**Work to complete**:
Line by line, give the data again exactly as it appears.
____ Record set
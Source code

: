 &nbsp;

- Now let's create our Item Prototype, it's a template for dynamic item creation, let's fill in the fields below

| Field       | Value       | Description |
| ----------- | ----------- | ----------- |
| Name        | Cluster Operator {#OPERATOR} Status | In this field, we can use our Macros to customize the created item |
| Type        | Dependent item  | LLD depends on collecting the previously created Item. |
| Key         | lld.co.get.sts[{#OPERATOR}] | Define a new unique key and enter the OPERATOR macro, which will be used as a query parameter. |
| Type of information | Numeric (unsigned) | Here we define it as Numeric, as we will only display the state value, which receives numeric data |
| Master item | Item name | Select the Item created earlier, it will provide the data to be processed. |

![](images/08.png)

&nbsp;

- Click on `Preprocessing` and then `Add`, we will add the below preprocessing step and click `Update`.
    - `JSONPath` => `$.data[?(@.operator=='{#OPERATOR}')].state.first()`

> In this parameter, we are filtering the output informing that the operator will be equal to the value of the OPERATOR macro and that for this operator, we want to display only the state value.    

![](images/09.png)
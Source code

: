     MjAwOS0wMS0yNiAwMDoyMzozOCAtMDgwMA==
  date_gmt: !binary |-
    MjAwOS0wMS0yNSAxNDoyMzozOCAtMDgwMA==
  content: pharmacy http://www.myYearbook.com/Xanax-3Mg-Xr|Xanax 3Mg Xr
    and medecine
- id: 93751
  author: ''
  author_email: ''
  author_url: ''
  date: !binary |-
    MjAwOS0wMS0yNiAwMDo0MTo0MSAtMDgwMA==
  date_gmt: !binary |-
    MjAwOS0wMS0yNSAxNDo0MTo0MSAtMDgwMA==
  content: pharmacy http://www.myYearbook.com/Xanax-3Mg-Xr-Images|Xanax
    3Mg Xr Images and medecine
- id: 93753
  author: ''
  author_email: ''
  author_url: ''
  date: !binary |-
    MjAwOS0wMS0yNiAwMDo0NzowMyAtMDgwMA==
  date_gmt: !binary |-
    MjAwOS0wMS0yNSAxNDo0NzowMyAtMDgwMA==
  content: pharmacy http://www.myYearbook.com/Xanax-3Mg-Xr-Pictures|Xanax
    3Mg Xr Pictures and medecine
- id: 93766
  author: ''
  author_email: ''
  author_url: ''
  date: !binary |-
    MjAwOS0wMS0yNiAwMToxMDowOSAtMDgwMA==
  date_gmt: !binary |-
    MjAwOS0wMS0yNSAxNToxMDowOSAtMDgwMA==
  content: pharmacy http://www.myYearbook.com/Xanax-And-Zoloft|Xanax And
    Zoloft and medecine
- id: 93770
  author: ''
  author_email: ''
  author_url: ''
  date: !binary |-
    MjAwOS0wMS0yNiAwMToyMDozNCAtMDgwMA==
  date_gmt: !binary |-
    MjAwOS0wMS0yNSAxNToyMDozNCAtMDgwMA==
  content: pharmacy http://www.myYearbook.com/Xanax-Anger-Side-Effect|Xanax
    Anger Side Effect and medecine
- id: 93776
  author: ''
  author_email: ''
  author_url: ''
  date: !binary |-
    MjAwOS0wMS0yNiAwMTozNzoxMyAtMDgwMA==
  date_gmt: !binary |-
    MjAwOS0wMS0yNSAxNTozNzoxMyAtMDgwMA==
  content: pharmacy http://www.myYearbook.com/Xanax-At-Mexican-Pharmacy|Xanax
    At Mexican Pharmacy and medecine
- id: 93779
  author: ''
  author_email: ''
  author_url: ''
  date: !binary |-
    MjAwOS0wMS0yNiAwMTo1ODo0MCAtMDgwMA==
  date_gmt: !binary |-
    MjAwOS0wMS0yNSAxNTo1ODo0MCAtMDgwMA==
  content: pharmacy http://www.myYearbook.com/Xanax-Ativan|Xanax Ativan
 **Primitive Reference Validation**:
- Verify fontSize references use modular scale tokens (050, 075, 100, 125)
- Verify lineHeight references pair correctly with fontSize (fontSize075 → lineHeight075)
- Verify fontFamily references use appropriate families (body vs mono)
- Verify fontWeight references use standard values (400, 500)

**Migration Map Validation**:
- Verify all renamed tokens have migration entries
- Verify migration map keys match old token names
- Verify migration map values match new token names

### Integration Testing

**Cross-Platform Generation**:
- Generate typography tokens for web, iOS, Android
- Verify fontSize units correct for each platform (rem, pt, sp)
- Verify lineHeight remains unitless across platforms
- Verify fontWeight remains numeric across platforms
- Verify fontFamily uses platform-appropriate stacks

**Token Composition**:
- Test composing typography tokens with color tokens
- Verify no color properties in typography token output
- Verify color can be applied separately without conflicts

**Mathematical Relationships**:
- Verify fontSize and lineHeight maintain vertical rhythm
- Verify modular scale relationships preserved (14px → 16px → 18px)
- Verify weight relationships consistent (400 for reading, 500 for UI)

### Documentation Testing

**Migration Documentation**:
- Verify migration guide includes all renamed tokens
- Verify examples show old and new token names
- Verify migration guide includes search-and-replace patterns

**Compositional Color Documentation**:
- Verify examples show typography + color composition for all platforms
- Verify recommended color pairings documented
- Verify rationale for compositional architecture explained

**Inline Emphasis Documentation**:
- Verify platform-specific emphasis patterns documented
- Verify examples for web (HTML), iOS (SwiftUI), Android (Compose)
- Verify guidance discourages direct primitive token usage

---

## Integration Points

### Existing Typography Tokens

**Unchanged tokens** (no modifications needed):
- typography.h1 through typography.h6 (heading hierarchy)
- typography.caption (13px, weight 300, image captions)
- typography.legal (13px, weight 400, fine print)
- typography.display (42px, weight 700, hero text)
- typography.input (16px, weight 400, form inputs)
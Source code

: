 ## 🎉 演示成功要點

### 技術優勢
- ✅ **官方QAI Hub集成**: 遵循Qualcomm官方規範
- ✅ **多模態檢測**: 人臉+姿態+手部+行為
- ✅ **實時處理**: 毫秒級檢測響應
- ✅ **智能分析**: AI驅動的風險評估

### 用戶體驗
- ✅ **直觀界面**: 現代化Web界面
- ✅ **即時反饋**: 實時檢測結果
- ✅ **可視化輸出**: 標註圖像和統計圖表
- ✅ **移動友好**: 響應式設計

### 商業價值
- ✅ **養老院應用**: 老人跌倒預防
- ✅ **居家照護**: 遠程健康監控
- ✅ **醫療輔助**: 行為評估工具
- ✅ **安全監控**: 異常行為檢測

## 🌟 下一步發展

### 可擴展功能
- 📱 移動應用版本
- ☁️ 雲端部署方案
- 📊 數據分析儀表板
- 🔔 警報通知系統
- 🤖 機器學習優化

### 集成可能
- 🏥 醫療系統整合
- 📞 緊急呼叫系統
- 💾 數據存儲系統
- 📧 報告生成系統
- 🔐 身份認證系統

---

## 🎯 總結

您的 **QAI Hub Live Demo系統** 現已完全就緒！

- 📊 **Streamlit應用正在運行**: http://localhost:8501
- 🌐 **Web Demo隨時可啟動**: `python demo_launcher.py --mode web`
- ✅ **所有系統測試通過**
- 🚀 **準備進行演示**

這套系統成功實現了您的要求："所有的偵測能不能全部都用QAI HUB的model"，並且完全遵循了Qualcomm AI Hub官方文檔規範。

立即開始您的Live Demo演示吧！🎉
________
**Result**:
Source code

: &nbsp;

- Now let's create our Item Prototype, it's a template for dynamic item creation, let's fill in the fields below

| Field       | Value       | Description |
| ----------- | ----------- | ----------- |
| Name        | Cluster Operator {#OPERATOR} Status | In this field, we can use our Macros to customize the created item |
| Type        | Dependent item  | LLD depends on collecting the previously created Item. |
| Key         | lld.co.get.sts[{#OPERATOR}] | Define a new unique key and enter the OPERATOR macro, which will be used as a query parameter. |
| Type of information | Numeric (unsigned) | Here we define it as Numeric, as we will only display the state value, which receives numeric data |
| Master item | Item name | Select the Item created earlier, it will provide the data to be processed. |

![](images/08.png)

&nbsp;

- Click on `Preprocessing` and then `Add`, we will add the below preprocessing step and click `Update`.
    - `JSONPath` => `$.data[?(@.operator=='{#OPERATOR}')].state.first()`

> In this parameter, we are filtering the output informing that the operator will be equal to the value of the OPERATOR macro and that for this operator, we want to display only the state value.    

![](images/09.png)
Source code

:     MjAwOS0wMS0yNiAwMDoyMzozOCAtMDgwMA==
  date_gmt: !binary |-
    MjAwOS0wMS0yNSAxNDoyMzozOCAtMDgwMA==
  content: pharmacy http://www.myYearbook.com/Xanax-3Mg-Xr|Xanax 3Mg Xr
    and medecine
- id: 93751
  author: ''
  author_email: ''
  author_url: ''
  date: !binary |-
    MjAwOS0wMS0yNiAwMDo0MTo0MSAtMDgwMA==
  date_gmt: !binary |-
    MjAwOS0wMS0yNSAxNDo0MTo0MSAtMDgwMA==
  content: pharmacy http://www.myYearbook.com/Xanax-3Mg-Xr-Images|Xanax
    3Mg Xr Images and medecine
- id: 93753
  author: ''
  author_email: ''
  author_url: ''
  date: !binary |-
    MjAwOS0wMS0yNiAwMDo0NzowMyAtMDgwMA==
  date_gmt: !binary |-
    MjAwOS0wMS0yNSAxNDo0NzowMyAtMDgwMA==
  content: pharmacy http://www.myYearbook.com/Xanax-3Mg-Xr-Pictures|Xanax
    3Mg Xr Pictures and medecine
- id: 93766
  author: ''
  author_email: ''
  author_url: ''
  date: !binary |-
    MjAwOS0wMS0yNiAwMToxMDowOSAtMDgwMA==
  date_gmt: !binary |-
    MjAwOS0wMS0yNSAxNToxMDowOSAtMDgwMA==
  content: pharmacy http://www.myYearbook.com/Xanax-And-Zoloft|Xanax And
    Zoloft and medecine
- id: 93770
  author: ''
  author_email: ''
  author_url: ''
  date: !binary |-
    MjAwOS0wMS0yNiAwMToyMDozNCAtMDgwMA==
  date_gmt: !binary |-
    MjAwOS0wMS0yNSAxNToyMDozNCAtMDgwMA==
  content: pharmacy http://www.myYearbook.com/Xanax-Anger-Side-Effect|Xanax
    Anger Side Effect and medecine
- id: 93776
  author: ''
  author_email: ''
  author_url: ''
  date: !binary |-
    MjAwOS0wMS0yNiAwMTozNzoxMyAtMDgwMA==
  date_gmt: !binary |-
    MjAwOS0wMS0yNSAxNTozNzoxMyAtMDgwMA==
  content: pharmacy http://www.myYearbook.com/Xanax-At-Mexican-Pharmacy|Xanax
    At Mexican Pharmacy and medecine
- id: 93779
  author: ''
  author_email: ''
  author_url: ''
  date: !binary |-
    MjAwOS0wMS0yNiAwMTo1ODo0MCAtMDgwMA==
  date_gmt: !binary |-
    MjAwOS0wMS0yNSAxNTo1ODo0MCAtMDgwMA==
  content: pharmacy http://www.myYearbook.com/Xanax-Ativan|Xanax Ativan
 **Primitive Reference Validation**:
- Verify fontSize references use modular scale tokens (050, 075, 100, 125)
- Verify lineHeight references pair correctly with fontSize (fontSize075 → lineHeight075)
- Verify fontFamily references use appropriate families (body vs mono)
- Verify fontWeight references use standard values (400, 500)

**Migration Map Validation**:
- Verify all renamed tokens have migration entries
- Verify migration map keys match old token names
- Verify migration map values match new token names

### Integration Testing

**Cross-Platform Generation**:
- Generate typography tokens for web, iOS, Android
- Verify fontSize units correct for each platform (rem, pt, sp)
- Verify lineHeight remains unitless across platforms
- Verify fontWeight remains numeric across platforms
- Verify fontFamily uses platform-appropriate stacks

**Token Composition**:
- Test composing typography tokens with color tokens
- Verify no color properties in typography token output
- Verify color can be applied separately without conflicts

**Mathematical Relationships**:
- Verify fontSize and lineHeight maintain vertical rhythm
- Verify modular scale relationships preserved (14px → 16px → 18px)
- Verify weight relationships consistent (400 for reading, 500 for UI)

### Documentation Testing

**Migration Documentation**:
- Verify migration guide includes all renamed tokens
- Verify examples show old and new token names
- Verify migration guide includes search-and-replace patterns

**Compositional Color Documentation**:
- Verify examples show typography + color composition for all platforms
- Verify recommended color pairings documented
- Verify rationale for compositional architecture explained

**Inline Emphasis Documentation**:
- Verify platform-specific emphasis patterns documented
- Verify examples for web (HTML), iOS (SwiftUI), Android (Compose)
- Verify guidance discourages direct primitive token usage

---

## Integration Points

### Existing Typography Tokens

**Unchanged tokens** (no modifications needed):
- typography.h1 through typography.h6 (heading hierarchy)
- typography.caption (13px, weight 300, image captions)
- typography.legal (13px, weight 400, fine print)
- typography.display (42px, weight 700, hero text)
- typography.input (16px, weight 400, form inputs)
Source code

: ## 🎉 演示成功要點

### 技術優勢
- ✅ **官方QAI Hub集成**: 遵循Qualcomm官方規範
- ✅ **多模態檢測**: 人臉+姿態+手部+行為
- ✅ **實時處理**: 毫秒級檢測響應
- ✅ **智能分析**: AI驅動的風險評估

### 用戶體驗
- ✅ **直觀界面**: 現代化Web界面
- ✅ **即時反饋**: 實時檢測結果
- ✅ **可視化輸出**: 標註圖像和統計圖表
- ✅ **移動友好**: 響應式設計

### 商業價值
- ✅ **養老院應用**: 老人跌倒預防
- ✅ **居家照護**: 遠程健康監控
- ✅ **醫療輔助**: 行為評估工具
- ✅ **安全監控**: 異常行為檢測

## 🌟 下一步發展

### 可擴展功能
- 📱 移動應用版本
- ☁️ 雲端部署方案
- 📊 數據分析儀表板
- 🔔 警報通知系統
- 🤖 機器學習優化

### 集成可能
- 🏥 醫療系統整合
- 📞 緊急呼叫系統
- 💾 數據存儲系統
- 📧 報告生成系統
- 🔐 身份認證系統

---

## 🎯 總結

您的 **QAI Hub Live Demo系統** 現已完全就緒！

- 📊 **Streamlit應用正在運行**: http://localhost:8501
- 🌐 **Web Demo隨時可啟動**: `python demo_launcher.py --mode web`
- ✅ **所有系統測試通過**
- 🚀 **準備進行演示**

這套系統成功實現了您的要求："所有的偵測能不能全部都用QAI HUB的model"，並且完全遵循了Qualcomm AI Hub官方文檔規範。

立即開始您的Live Demo演示吧！🎉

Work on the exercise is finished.